Data items:
-- Opening Marker --
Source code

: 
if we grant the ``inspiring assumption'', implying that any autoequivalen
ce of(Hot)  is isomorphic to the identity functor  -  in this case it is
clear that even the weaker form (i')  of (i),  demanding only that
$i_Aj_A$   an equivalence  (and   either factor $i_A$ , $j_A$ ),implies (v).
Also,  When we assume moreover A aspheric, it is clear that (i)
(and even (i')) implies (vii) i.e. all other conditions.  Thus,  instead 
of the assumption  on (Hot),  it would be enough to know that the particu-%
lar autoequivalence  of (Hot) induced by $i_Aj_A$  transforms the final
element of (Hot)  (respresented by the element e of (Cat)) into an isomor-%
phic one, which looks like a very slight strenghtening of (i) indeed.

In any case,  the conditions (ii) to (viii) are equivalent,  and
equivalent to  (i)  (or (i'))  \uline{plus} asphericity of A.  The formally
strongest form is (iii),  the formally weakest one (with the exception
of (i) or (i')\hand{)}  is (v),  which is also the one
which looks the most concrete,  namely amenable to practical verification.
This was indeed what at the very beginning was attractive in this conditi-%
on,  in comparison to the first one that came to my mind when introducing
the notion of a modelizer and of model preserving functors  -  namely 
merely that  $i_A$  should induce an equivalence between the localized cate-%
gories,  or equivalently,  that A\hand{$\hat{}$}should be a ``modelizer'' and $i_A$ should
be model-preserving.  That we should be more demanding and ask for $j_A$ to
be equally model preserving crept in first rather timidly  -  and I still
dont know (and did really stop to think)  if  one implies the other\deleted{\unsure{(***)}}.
-- Closing Marker --
Give the lines again, exactly as they stand, from the beginning of the data through the line with "the conditions (ii)".

Source code

: 
if we grant the ``inspiring assumption'', implying that any autoequivalen
ce of(Hot)  is isomorphic to the identity functor  -  in this case it is
clear that even the weaker form (i')  of (i),  demanding only that
$i_Aj_A$   an equivalence  (and   either factor $i_A$ , $j_A$ ),implies (v).
Also,  When we assume moreover A aspheric, it is clear that (i)
(and even (i')) implies (vii) i.e. all other conditions.  Thus,  instead 
of the assumption  on (Hot),  it would be enough to know that the particu-%
lar autoequivalence  of (Hot) induced by $i_Aj_A$  transforms the final
element of (Hot)  (respresented by the element e of (Cat)) into an isomor-%
phic one, which looks like a very slight strenghtening of (i) indeed.

In any case,  the conditions (ii) to (viii) are equivalent,  and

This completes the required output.